Steve Albini, morto aos 61 anos, vítima de um ataque cardíaco, era verborrágico quando interessava, de opiniões imutáveis. Também ficava intencionalmente quieto, como se deixasse o interlocutor nervoso, com um silêncio que pesava toneladas.

A fama de resmungão, mas também de ser um sujeito de bom coração com as bandas novas, fizeram dele um dos pais do rock pesado moderno.

Quem ama Pixies, Nirvana, PJ Harvey, The Breeders, e os dissidentes, de gerações posteriores, deve a estética das guitarras arrasadoras, altas a ponto de parecer gastar o tímpano, ao estilo de Albini.

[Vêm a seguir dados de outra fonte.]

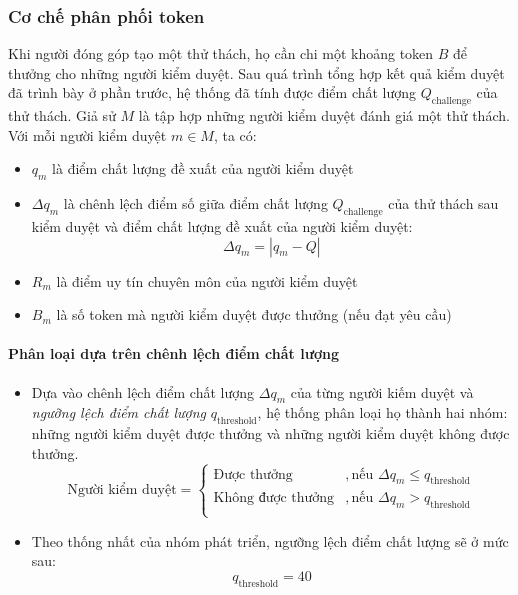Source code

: \subsubsection{Cơ chế phân phối token}

Khi người đóng góp tạo một thử thách, họ cần chi một khoảng token $B$ để thưởng cho những người kiểm duyệt. Sau quá trình tổng hợp kết quả kiểm duyệt đã trình bày ở phần trước, hệ thống đã tính được điểm chất lượng $Q_{\text{challenge}}$ của thử thách.
Giả sử $M$ là tập hợp những người kiểm duyệt đánh giá một thử thách. Với mỗi người kiểm duyệt $m \in M$, ta có:
\begin{itemize}
  \item $q_m$ là điểm chất lượng đề xuất của người kiểm duyệt
  \item $\Delta q_m$ là chênh lệch điểm số giữa điểm chất lượng $Q_{\text{challenge}}$ của thử thách sau kiểm duyệt và điểm chất lượng đề xuất của người kiểm duyệt:
        \[\Delta q_m = |q_{m}-Q|\]
  \item $R_{m}$ là điểm uy tín chuyên môn của người kiểm duyệt
  \item $B_{m}$ là số token mà người kiểm duyệt được thưởng (nếu đạt yêu cầu)
\end{itemize}

\paragraph{Phân loại dựa trên chênh lệch điểm chất lượng}
\begin{itemize}
  \item Dựa vào chênh lệch điểm chất lượng $\Delta q_m$ của từng người kiếm duyệt và \textit{ngưỡng lệch điểm chất lượng} $q_{\text{threshold}}$, hệ thống phân loại họ thành hai nhóm: những người kiểm duyệt được thưởng và những người kiểm duyệt không được thưởng.
        \[
          \text{Người kiểm duyệt} =
          \begin{cases}
            \text{Được thưởng}       & , \text{nếu } \Delta q_m \leq q_{\text{threshold}} \\
            \text{Không được thưởng} & , \text{nếu } \Delta q_m > q_{\text{threshold}}    \\
          \end{cases}
        \]
  \item Theo thống nhất của nhóm phát triển, ngưỡng lệch điểm chất lượng sẽ ở mức sau:
        \[q_{\text{threshold}} = 40 \]

\end{itemize}


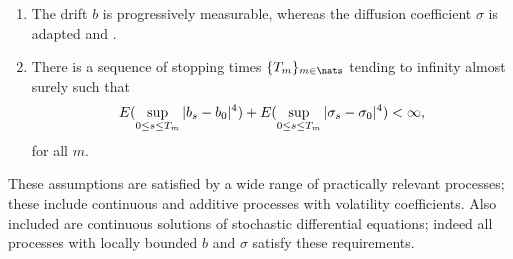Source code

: \begin{ass}\label{as:vol}\mbox{} 
  \begin{enumerate}
    \item The drift $b$ is progressively measurable, whereas the diffusion coefficient $\sigma$  is adapted and \cadlag.
    \item There is a sequence of stopping times $\{T_m\}_{m \in \nats}$ tending to infinity almost surely such that   
      \begin{align}
       E( \sup_{0 \le  s \le T_m} \vert b_s  - b_0\vert^4) + E( \sup_{0 \le  s \le T_m} \vert \sigma_s  - \sigma_0\vert^4)< \infty,\notag
        \label{}
      \end{align}
      for all $m$. 
  \end{enumerate}
\end{ass}
\begin{remark}
  These assumptions are satisfied by a wide range of practically relevant processes; these  include  continuous \levy and additive  processes with \cadlag  volatility coefficients. Also included are  continuous solutions of stochastic differential equations; indeed  all processes with locally bounded $b$ and $\sigma$ satisfy these requirements. 
\end{remark}
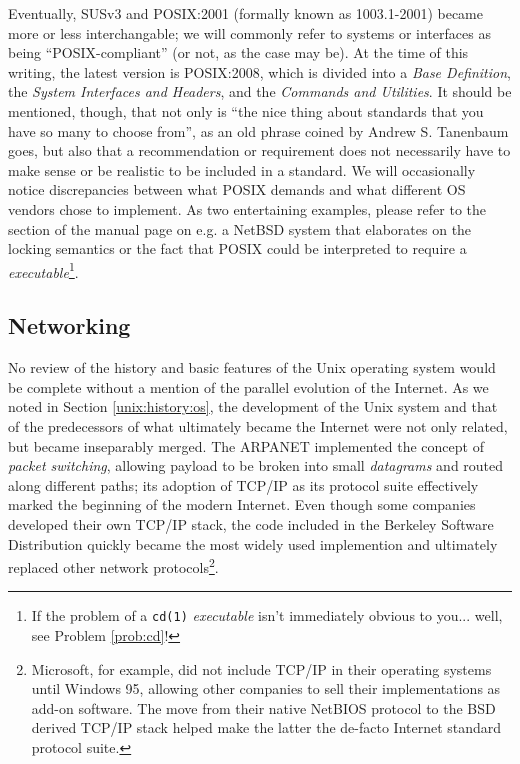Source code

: Eventually, SUSv3 and POSIX:2001 (formally known as
 1003.1-2001)
became more or less interchangable; we will commonly
refer to systems or interfaces as being
``POSIX-compliant'' (or not, as the case may be).  At
the time of this writing, the latest version is
POSIX:2008\cite{history:posix2008}, which is divided
into a {\em Base Definition}, the {\em System
Interfaces and Headers}, and the {\em Commands and
Utilities}.  It should be mentioned, though, that
not only is ``the nice thing about standards that you
have so many to choose
from''\cite{history:tanenbaum-standards}, as an old
phrase coined by Andrew S.
Tanenbaum goes,
but also that a recommendation or requirement does not
necessarily have to make sense or be realistic to be
included in a standard.  We will occasionally notice
discrepancies between what POSIX demands and what
different OS vendors chose to implement.  As two
entertaining examples, please refer to the section of
the  manual page on e.g. a NetBSD
system\cite{history:fcntl} that elaborates on the
locking semantics or the fact that POSIX could be
interpreted to require a  {\em
executable}\footnote{If the problem of a {\tt cd(1)}
{\em executable} isn't immediately obvious to you...
well, see Problem \ref{prob:cd}!}.

\subsection{Networking}
\label{unix:networking}

No review of the history and basic features of the
Unix operating system would be complete without a
mention of the parallel evolution of the Internet.  As
we noted in Section \ref{unix:history:os}, the
development of the Unix system and that of the
predecessors of what ultimately became the Internet
were not only related, but became inseparably merged.
The ARPANET implemented the concept of
{\em packet switching},
allowing payload to be broken into small {\em
datagrams} and routed along different paths; its
adoption of TCP/IP\cite{history:cerf-kahn:tcp} as its
protocol suite effectively marked the beginning of the
modern Internet.  Even though some companies developed
their own TCP/IP stack, the code included in the
Berkeley Software Distribution quickly became the most
widely used implemention and ultimately replaced other
network protocols\footnote{Microsoft, for example, did
not include TCP/IP in their operating systems until
Windows 95, allowing other companies to sell their
implementations as add-on software.  The move from
their native  NetBIOS protocol to the
BSD derived TCP/IP stack helped make the latter the
de-facto Internet standard protocol suite.}.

Entre suas manias, ele detestava ser chamado de produtor, preferia ser tratado como “engenheiro de som”. Que assim seja: Steve Albini era muito mais do que produtor do Nirvana, Pixies e essa turma toda. Faz sentido. Albini não era arbitrário nas suas interações em estúdio, mas ele tinha um estilo próprio: quem o procurava para trabalhar sabia o que encontraria.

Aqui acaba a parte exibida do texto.